How do we go about implementing the service’s REST interface and components in Xtend? This series of articles contrasts the Java and Xtend languages around a very simple URL shortening REST service. Xtend is a JVM language that compiles into readable Java and is fully compatible with all Java frameworks, libraries and tools. If you know Java you already know most of Xtend!
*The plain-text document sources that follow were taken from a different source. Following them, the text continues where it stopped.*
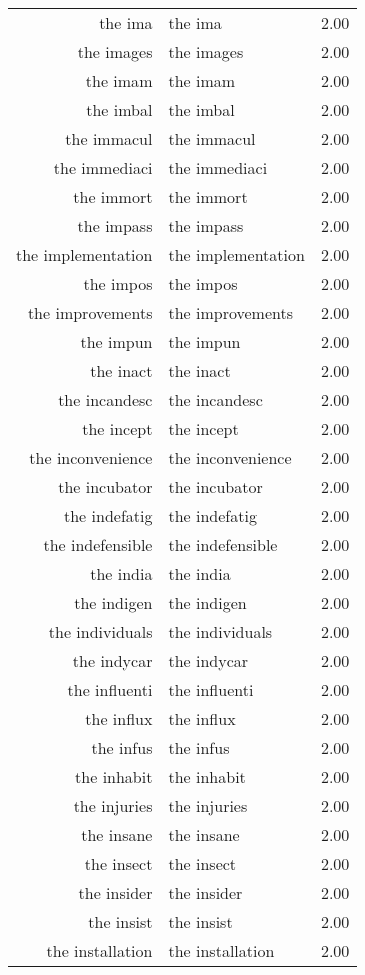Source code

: \begin{table}[ht]
\begin{tabular}{rlr}
  the ima & the ima & 2.00 \\ 
  the images & the images & 2.00 \\ 
  the imam & the imam & 2.00 \\ 
  the imbal & the imbal & 2.00 \\ 
  the immacul & the immacul & 2.00 \\ 
  the immediaci & the immediaci & 2.00 \\ 
  the immort & the immort & 2.00 \\ 
  the impass & the impass & 2.00 \\ 
  the implementation & the implementation & 2.00 \\ 
  the impos & the impos & 2.00 \\ 
  the improvements & the improvements & 2.00 \\ 
  the impun & the impun & 2.00 \\ 
  the inact & the inact & 2.00 \\ 
  the incandesc & the incandesc & 2.00 \\ 
  the incept & the incept & 2.00 \\ 
  the inconvenience & the inconvenience & 2.00 \\ 
  the incubator & the incubator & 2.00 \\ 
  the indefatig & the indefatig & 2.00 \\ 
  the indefensible & the indefensible & 2.00 \\ 
  the india & the india & 2.00 \\ 
  the indigen & the indigen & 2.00 \\ 
  the individuals & the individuals & 2.00 \\ 
  the indycar & the indycar & 2.00 \\ 
  the influenti & the influenti & 2.00 \\ 
  the influx & the influx & 2.00 \\ 
  the infus & the infus & 2.00 \\ 
  the inhabit & the inhabit & 2.00 \\ 
  the injuries & the injuries & 2.00 \\ 
  the insane & the insane & 2.00 \\ 
  the insect & the insect & 2.00 \\ 
  the insider & the insider & 2.00 \\ 
  the insist & the insist & 2.00 \\ 
  the installation & the installation & 2.00 \\ 

\end{tabular}
\end{table}
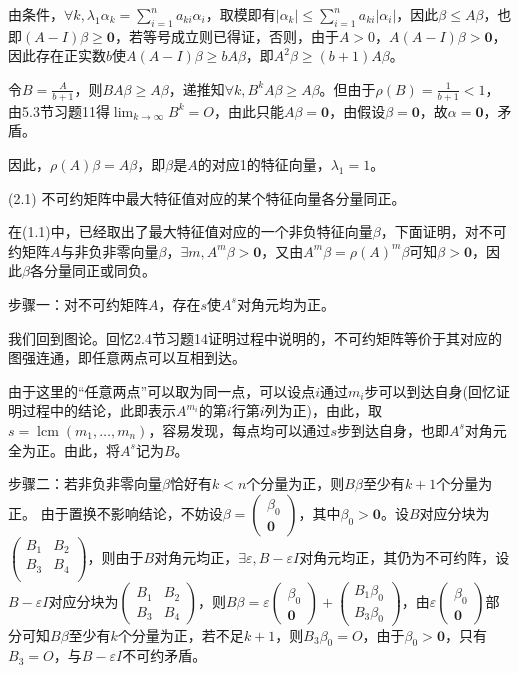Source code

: \documentclass[a4paper,UTF8,fontset=windows]{ctexart}
\DeclareMathOperator{\lcm}{lcm}
\begin{document}
\begin{enumerate}
由条件，$\forall k,\lambda_1\alpha_k=\sum_{i=1}^{n}a_{ki}\alpha_i$，取模即有$|\alpha_k|\le\sum_{i=1}^{n}a_{ki}|\alpha_i|$，因此$\beta\le A\beta$，也即$(A-I)\beta\ge\mathbf{0}$，若等号成立则已得证，否则，由于$A>0$，$A(A-I)\beta>\mathbf{0}$，因此存在正实数$b$使$A(A-I)\beta\ge bA\beta$，即$A^2\beta\ge(b+1)A\beta$。

令$B=\frac{A}{b+1}$，则$BA\beta\ge A\beta$，递推知$\forall k,B^kA\beta\ge A\beta$。但由于$\rho(B)=\frac{1}{b+1}<1$，由5.3节习题11得$\lim_{k\to\infty}{B^k}=O$，由此只能$A\beta=\mathbf{0}$，由假设$\beta=\mathbf{0}$，故$\alpha=\mathbf{0}$，矛盾。

因此，$\rho(A)\beta=A\beta$，即$\beta$是$A$的对应1的特征向量，$\lambda_1=1$。

(2.1) 不可约矩阵中最大特征值对应的某个特征向量各分量同正。

在(1.1)中，已经取出了最大特征值对应的一个非负特征向量$\beta$，下面证明，对不可约矩阵$A$与非负非零向量$\beta$，$\exists m,A^m\beta>\mathbf{0}$，又由$A^m\beta=\rho(A)^m\beta$可知$\beta>\mathbf{0}$，因此$\beta$各分量同正或同负。

步骤一：对不可约矩阵$A$，存在$s$使$A^s$对角元均为正。

我们回到图论。回忆2.4节习题14证明过程中说明的，不可约矩阵等价于其对应的图强连通，即任意两点可以互相到达。

由于这里的“任意两点”可以取为同一点，可以设点$i$通过$m_i$步可以到达自身(回忆证明过程中的结论，此即表示$A^{m_i}$的第$i$行第$i$列为正)，由此，取$s=\lcm(m_1,\dots,m_n)$，容易发现，每点均可以通过$s$步到达自身，也即$A^s$对角元全为正。由此，将$A^s$记为$B$。

步骤二：若非负非零向量$\beta$恰好有$k<n$个分量为正，则$B\beta$至少有$k+1$个分量为正。
由于置换不影响结论，不妨设$\beta=\begin{pmatrix}\beta_0\\\mathbf{0}\end{pmatrix}$，其中$\beta_0>\mathbf{0}$。设$B$对应分块为$\begin{pmatrix}B_1&B_2\\B_3&B_4\\\end{pmatrix}$，则由于$B$对角元均正，$\exists\varepsilon,B-\varepsilon I$对角元均正，其仍为不可约阵，设$B-\varepsilon I$对应分块为$\begin{pmatrix}B_1&B_2\\B_3&B_4\end{pmatrix}$，则$B\beta=\varepsilon\begin{pmatrix}\beta_0\\\mathbf{0}\end{pmatrix}+\begin{pmatrix}B_1\beta_0\\B_3\beta_0\end{pmatrix}$，由$\varepsilon\begin{pmatrix}\beta_0\\\mathbf{0}\end{pmatrix}$部分可知$B\beta$至少有$k$个分量为正，若不足$k+1$，则$B_3\beta_0=O$，由于$\beta_0>\mathbf{0}$，只有$B_3=O$，与$B-\varepsilon I$不可约矛盾。


\end{enumerate}
\end{document}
A presentation is also available

The Java UrlShortener Implementation

Let’s start our comparison revisiting the overallJava UrlShortener implementation:

// The workhorse of our service
public class UrlShortener {
  // Immutable dependency on Shortener
  private final Shortener shortener;
  // Immutable dependency on StorageProvider
  private final StorageProvider storageProvider;

  // Non-property, mutable local variable
  private Map<String, String> storage;
  
  // All-property constructor
  // and associated builder elided...

  // Start the Spark server and set routes
  public void start() {
    // Get fresh storage map each time
    storage = storageProvider.openStorage();
    if (storage == null) {
      throw new NullPointerException("Null storage");
    }
    
    // The first route defined via get,
    // post, put, delete, head or option
    // implicitly starts the Spark server
    // on port 4567

    // Shorten REST endpoint
    post("/api/shorten", (req, res) -> {
      // POST creating shortUrl goes here
    });

    // Redirect REST endpoint
    get("/:hash", (req, res) -> {
      // GET redirecting from short URL
      // goes here
    });

    // Delete REST endpoint
    delete("/:hash", (req, res) -> {
      // DELETE removing short URL
      // goes here
    });
  }

  // Stop the Spark server and
  // clean up after ourselves
  public void stop() {
    // Stop Spark server
    spark.Spark.stop();
    // Persistent stores require closing!
    if (storage instanceof Closeable) {
      try {
        ((Closeable) storage).close();
      } catch (IOException e) {
      }
    }
  }
}

The Xtend UrlShortener Implementation

The Xtend version of the above is:

// The @Buildable active annotation
// generates a full-blown builder
// at compile time!
@Buildable
// Class access defaults to public
class UrlShortener {
  // Field access defaults to private
  
  // Immutable dependency on Shortener
  val Shortener shortener
  // Immutable dependency on Shortener
  val StorageProvider storageProvider

  // Non-property local variable
  Map<String, String> storage
  
  // All-property constructor elided...

  // Start Spark server, config routes
  def start() {
    // Get a fresh storage on each start
    storage = storageProvider.openStorage
    if(storage === null) {
      throw new NullPointerException('Null storage')
    }

    // The first route defined via
    // get/post/put/delete/head/option
    // will implicitly start the Spark
    // server on port 4567
    
    // Shorten REST endpoint
    post('/api/shorten', [req, res |
      // Short URL creation goes here
    ])

    // Redirect REST endpoint
    get('/:hash', [req, res |
      // Short URL redirection goes here
    ])

    // Delete REST endpoint
    delete('/:hash', [req, res |
      // Short URL removal goes here
    ])
  }

  def stop() {
    // Stop Spark server
    Spark.stop
    // Clean up after ourselves
    if(storage instanceof Closeable) {
      try {
        // No need to cast to Closeable!
        storage.close
      } catch(Exception e) {
      }
    }
  }
}

Note the use of the @Buildable active annotation.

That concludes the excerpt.